The medical team has come and gone, and Haim didn't struggle at all against the extubation. He's awake now, though something seems to have been lost in his long period of unconsciousness, some part of his health that will not be recovered. All day he's been listless, slow-eyed, and quiet. They say that Haim's status is “declining” and even though what they really mean is “descending” or “deteriorating,” it
does seem to be the act of declining, of not wanting, of withholding, that tells you that you're finally in the woods you will not find your way out of. Charlie has still not answered her phone, as if she can sense how serious things still are.
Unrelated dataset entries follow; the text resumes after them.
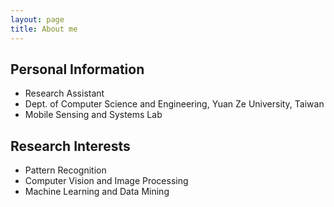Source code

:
 ```yaml
---
layout: page
title: About me 
---  
```

 
## **Personal Information**
* Research Assistant
* Dept. of Computer Science and Engineering, Yuan Ze University, Taiwan
* Mobile Sensing and Systems Lab

## **Research Interests**
* Pattern Recognition
* Computer Vision and Image Processing
* Machine Learning and Data Mining
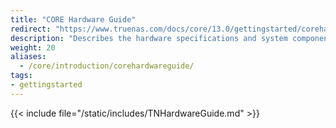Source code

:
 ```yaml
---
title: "CORE Hardware Guide"
redirect: "https://www.truenas.com/docs/core/13.0/gettingstarted/corehardwareguide/"
description: "Describes the hardware specifications and system component recommendations for custom TrueNAS CORE deployment."
weight: 20
aliases:
  - /core/introduction/corehardwareguide/
tags:
- gettingstarted
---
```


{{< include file="/static/includes/TNHardwareGuide.md" >}}
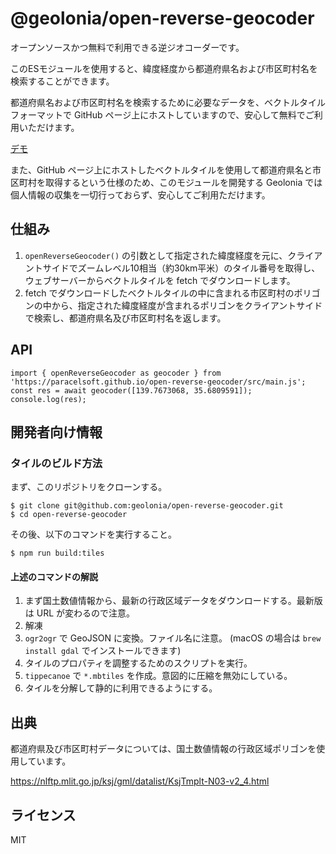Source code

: # @geolonia/open-reverse-geocoder

オープンソースかつ無料で利用できる逆ジオコーダーです。

このESモジュールを使用すると、緯度経度から都道府県名および市区町村名を検索することができます。

都道府県名および市区町村名を検索するために必要なデータを、ベクトルタイルフォーマットで GitHub ページ上にホストしていますので、安心して無料でご利用いただけます。

[デモ](https://codepen.io/geolonia/pen/oNZLPQP)

また、GitHub ページ上にホストしたベクトルタイルを使用して都道府県名と市区町村を取得するという仕様のため、このモジュールを開発する Geolonia では個人情報の収集を一切行っておらず、安心してご利用ただけます。

## 仕組み

1. `openReverseGeocoder()` の引数として指定された緯度経度を元に、クライアントサイドでズームレベル10相当（約30km平米）のタイル番号を取得し、ウェブサーバーからベクトルタイルを fetch でダウンロードします。
2. fetch でダウンロードしたベクトルタイルの中に含まれる市区町村のポリゴンの中から、指定された緯度経度が含まれるポリゴンをクライアントサイドで検索し、都道府県名及び市区町村名を返します。

## API

```
import { openReverseGeocoder as geocoder } from 'https://paracelsoft.github.io/open-reverse-geocoder/src/main.js';
const res = await geocoder([139.7673068, 35.6809591]);
console.log(res);
```

## 開発者向け情報

### タイルのビルド方法

まず、このリポジトリをクローンする。

```
$ git clone git@github.com:geolonia/open-reverse-geocoder.git
$ cd open-reverse-geocoder
```

その後、以下のコマンドを実行すること。

```
$ npm run build:tiles
```

#### 上述のコマンドの解説

1. まず国土数値情報から、最新の行政区域データをダウンロードする。最新版は URL が変わるので注意。
2. 解凍
3. `ogr2ogr` で GeoJSON に変換。ファイル名に注意。 (macOS の場合は `brew install gdal` でインストールできます)
4. タイルのプロパティを調整するためのスクリプトを実行。
5. `tippecanoe` で `*.mbtiles` を作成。意図的に圧縮を無効にしている。
6. タイルを分解して静的に利用できるようにする。

## 出典

都道府県及び市区町村データについては、国土数値情報の行政区域ポリゴンを使用しています。

https://nlftp.mlit.go.jp/ksj/gml/datalist/KsjTmplt-N03-v2_4.html

## ライセンス

MIT
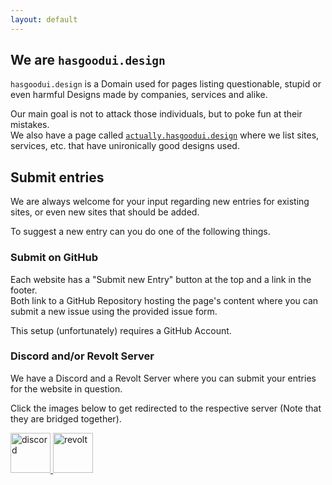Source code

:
 ```yaml
---
layout: default
---
```


## We are `hasgoodui.design`

`hasgoodui.design` is a Domain used for pages listing questionable, stupid or even harmful Designs made by companies, services and alike.

Our main goal is not to attack those individuals, but to poke fun at their mistakes.  
We also have a page called [`actually.hasgoodui.design`][actually good] where we list sites, services, etc. that have unironically good designs used.

## Submit entries

We are always welcome for your input regarding new entries for existing sites, or even new sites that should be added.

To suggest a new entry can you do one of the following things.

### Submit on GitHub

Each website has a "Submit new Entry" button at the top and a link in the footer.  
Both link to a GitHub Repository hosting the page's content where you can submit a new issue using the provided issue form.

This setup (unfortunately) requires a GitHub Account.

### Discord and/or Revolt Server

We have a Discord and a Revolt Server where you can submit your entries for the website in question.

Click the images below to get redirected to the respective server (Note that they are bridged together).

<a href="https://discord.gg/KhSpen6vtZ" target="_blank">
<img alt="discord" height="64" src="https://cdn.jsdelivr.net/npm/@intergrav/devins-badges@3/assets/cozy-minimal/social/discord-plural_vector.svg" title="Join our Discord Server!">
</a>
<a href="https://rvlt.gg/ffwb4zy6" target="_blank">
<img alt="revolt" height="64" src="https://cdn.jsdelivr.net/npm/@intergrav/devins-badges@3/assets/cozy-minimal/social/revolt-plural_vector.svg" title="Join our Revolt Server!">
</a>

[actually good]: https://actually.hasgoodui.design

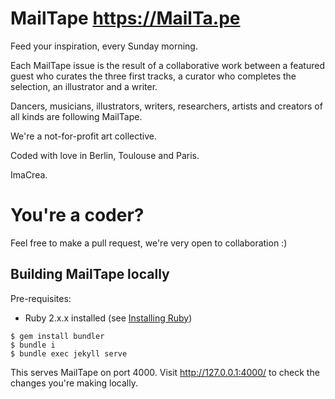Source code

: # MailTape https://MailTa.pe
Feed your inspiration, every Sunday morning.

Each MailTape issue is the result of a collaborative work between a featured guest who curates the three first tracks, a curator who completes the selection, an illustrator and a writer.

Dancers, musicians, illustrators, writers, researchers, artists and creators of all kinds are following MailTape.

We're a not-for-profit art collective.

Coded with love in Berlin, Toulouse and Paris.

ImaCrea.

# You're a coder?
Feel free to make a pull request, we're very open to collaboration :)

## Building MailTape locally

Pre-requisites:
* Ruby 2.x.x installed (see [Installing Ruby](https://www.ruby-lang.org/en/documentation/installation/))

```
$ gem install bundler
$ bundle i
$ bundle exec jekyll serve
```

This serves MailTape on port 4000. Visit http://127.0.0.1:4000/ to check the
changes you're making locally.
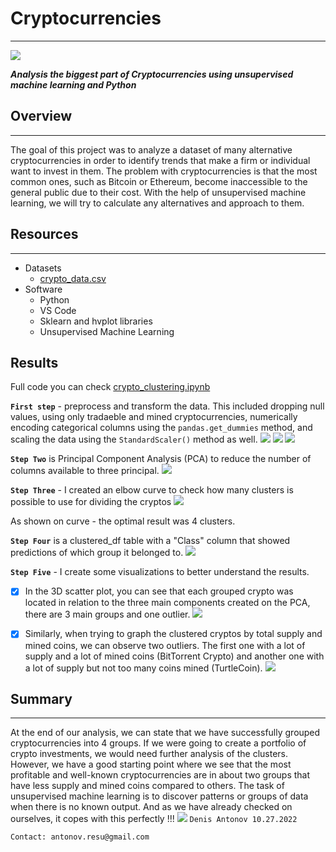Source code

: # Cryptocurrencies
___
![](/Images/Front.jpg)

***Analysis the biggest part of Cryptocurrencies using unsupervised machine learning and Python***


## Overview
___
The goal of this project was to analyze a dataset of many alternative cryptocurrencies in order to identify trends that make a firm or individual want to invest in them. The problem with cryptocurrencies is that the most common ones, such as Bitcoin or Ethereum, become inaccessible to the general public due to their cost. With the help of unsupervised machine learning, we will try to calculate any alternatives and approach to them.

## Resources
___
- Datasets
    - [crypto_data.csv](/Resources/crypto_data.csv)
- Software
    - Python
    - VS Code
    - Sklearn and hvplot libraries
    - Unsupervised Machine Learning

## Results
Full code you can check [crypto_clustering.ipynb](/crypto_clustering.ipynb)

**`First step`** - preprocess and transform the data. This included 
dropping null values, using only tradaeble and mined cryptocurrencies, numerically encoding categorical columns using the `pandas.get_dummies` method, and scaling the data using the `StandardScaler()` method as well.
![](/Images/Step1:1.png)
![](/Images/Step2:2.png)
![](/Images/Step1:3.png)


**`Step Two`** is Principal Component Analysis (PCA) to reduce the number of columns available to three principal.
![](/Images/Step2.png)

**`Step Three`** - I created an elbow curve to check how many clusters is possible to use for dividing the cryptos
![](/Images/Step3.png)

As shown on curve - the optimal result was 4 clusters.

**`Step Four`** is a clustered_df table with a "Class" column that showed predictions of which group it belonged to.
![](/Images/Step4.png)

**`Step Five`** - I create some visualizations to better understand the results.

- [x] In the 3D scatter plot, you can see that each grouped crypto was located in relation to the three main components created on the PCA, there are 3 main groups and one outlier.
![](/Images/Step5.png) 

- [x] Similarly, when trying to graph the clustered cryptos by total supply and mined coins, we can observe two outliers. The first one with a lot of supply and a lot of mined coins (BitTorrent Crypto) and another one with a lot of supply but not too many coins mined (TurtleCoin).
![](/Images/Step6.png)

## Summary
___
At the end of our analysis, we can state that we have successfully grouped cryptocurrencies into 4 groups. If we were going to create a portfolio of crypto investments, we would need further analysis of the clusters. However, we have a good starting point where we see that the most profitable and well-known cryptocurrencies are in about two groups that have less supply and mined coins compared to others.
The task of unsupervised machine learning is to discover patterns or groups of data when there is no known output. And as we have already checked on ourselves, it copes with this perfectly !!!
![](/Images/Back.jpg)
```Denis Antonov 10.27.2022```

```Contact: antonov.resu@gmail.com```
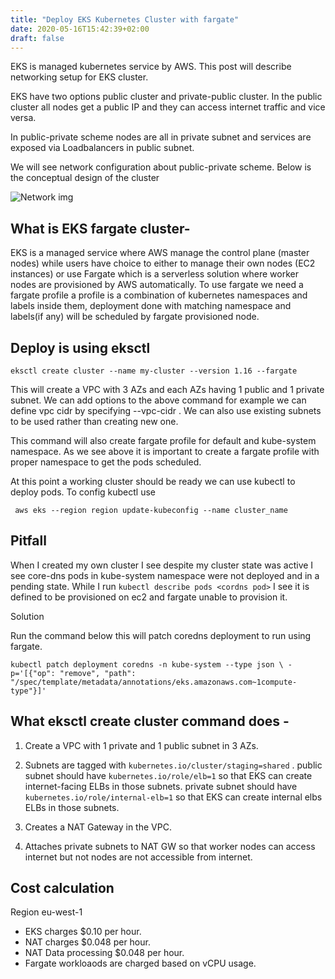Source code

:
 ```yaml
---
title: "Deploy EKS Kubernetes Cluster with fargate"
date: 2020-05-16T15:42:39+02:00
draft: false
---
```


EKS is managed kubernetes service by AWS. This post will describe networking setup for EKS cluster.

EKS have two options public cluster and private-public cluster. In the public cluster all nodes get a public IP and they can access internet traffic and vice versa.

In public-private scheme nodes are all in private subnet and services are exposed via Loadbalancers in public subnet.

We will see network configuration about public-private scheme. Below is the conceptual design of the cluster

![Network img](/k8s-eks.png)


## What is  EKS fargate cluster- 

EKS is a managed service where AWS manage the control plane (master nodes) while users have choice to either to manage their own nodes (EC2 instances)
or use Fargate which is a serverless solution where worker nodes are provisioned by AWS automatically.
To use fargate we need a fargate profile a profile is a combination of kubernetes namespaces and labels inside them, deployment done with matching
namespace and labels(if any) will be scheduled by fargate provisioned node. 

## Deploy  is using eksctl 

```eksctl create cluster --name my-cluster --version 1.16 --fargate``` 

This will create a VPC with 3 AZs and each AZs having 1 public and 1 private subnet.
We can add options to the above command for example we can define vpc cidr by specifying --vpc-cidr .
We can also use existing subnets to be used rather than creating new one.

This command will also create fargate profile for default and kube-system namespace. As we see above it is important to create a fargate profile with proper
namespace to get the pods scheduled.

At this point a working cluster should be ready we can use kubectl to deploy pods. To config kubectl use 

``` aws eks --region region update-kubeconfig --name cluster_name```

## Pitfall

When I created my own cluster I see despite my cluster state was active I see core-dns pods in kube-system namespace were not deployed and in 
a pending state. While I run `kubectl describe pods <cordns pod>` I see it is defined to be provisioned on ec2 and fargate unable to provision it.

Solution

Run the command below this will patch coredns deployment to run using fargate.

`kubectl patch deployment coredns -n kube-system --type json \
-p='[{"op": "remove", "path": "/spec/template/metadata/annotations/eks.amazonaws.com~1compute-type"}]' `



## What eksctl create cluster command does -

1.  Create a VPC with 1 private and 1 public subnet in 3 AZs.

2. Subnets are  tagged with `kubernetes.io/cluster/staging=shared` .
   public subnet should have `kubernetes.io/role/elb=1` so that EKS can create internet-facing ELBs in those subnets.
   private subnet should have `kubernetes.io/role/internal-elb=1` so that EKS can create internal elbs ELBs in those subnets.
3. Creates a  NAT Gateway in the VPC.
4. Attaches private subnets to NAT GW so that worker nodes can access   internet but not nodes are not accessible from internet.

## Cost calculation 

Region eu-west-1

- EKS charges $0.10 per hour.
- NAT charges $0.048 per hour.
- NAT Data processing $0.048 per hour.
- Fargate workloaods are charged based on vCPU usage.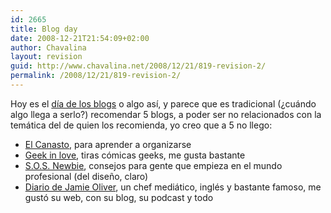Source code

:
 ```yaml
---
id: 2665
title: Blog day
date: 2008-12-21T21:54:09+02:00
author: Chavalina
layout: revision
guid: http://www.chavalina.net/2008/12/21/819-revision-2/
permalink: /2008/12/21/819-revision-2/
---
```

Hoy es el <a href="http://www.blogday.org/" target="_blank">d&iacute;a de los blogs</a> o algo as&iacute;, y parece que es tradicional (&iquest;cuándo algo llega a serlo?) recomendar 5 blogs, a poder ser no relacionados con la temática del de quien los recomienda, yo creo que a 5 no llego:

  * [El Canasto](http://canasto.es/), para aprender a organizarse
  * [Geek in love](http://geekinlove.com/), tiras cómicas geeks, me gusta bastante
  * [S.O.S. Newbie](http://www.sosnewbie.com/es/), consejos para gente que empieza en el mundo profesional (del dise&ntilde;o, claro)
  * [Diario de Jamie Oliver](http://www.jamieoliver.com/diary/), un chef mediático, inglés y bastante famoso, me gustó su web, con su blog, su podcast y todo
There is one last hope, which they told me about at Haim's “Care Conference” this morning. Haim's name has finally come up for a late-stage clinical trial that I signed us up for a week after his diagnosis. It is at the National Institute of Health in Bethesda, Maryland, and would require us moving back to the States and living there for a few months. The doctors and nurse and technician representatives and hospital social worker were all sitting there at the conference table looking at me after they explained how long the trial would take, sitting there looking at me like I should not want to do it, should just want to take Haim home to die. They'd already given me the “goal checklist” of medical things that needed to happen before I could take him home, if I wanted to take him home. But how can you want to do that? Maybe I've missed some important step or process in being the parent of a terminal child, maybe that's what everyone else would have been going through during the holiday, but how can you want to do that? How can you ever hear someone tell you that there is something you might be able to do to have even one more week with this kid, this little boy whom you have fed, whose shit and vomit and tears and sounds of delight and mysterious, incommunicable discomfort you have known, whose impossibly rapid growth you have measured against your leg, whose tiny hands have grabbed desperately at your face and then your knee and then the bottom of your shirt wanting always to tell you something, to show you something, to call you to the things of this world—how can you have woken to the sound of his laughter, his crying, even sometimes just his labored breathing and not want to do it, to pump whatever vile thing into his changed body in the selfish hope of having even one more day, one more hour full of that unrelenting life?

Though, of course, you know you are selling him out, that this is a selfishness. You are thrust into the parsing of guilt, afraid of echoing to yourself the thought that you “just want it to be over” because you do want your son's suffering to be over but you also want him back, specifically you want him back the way he was, and both things are impossible, and both ways is the only way you want it.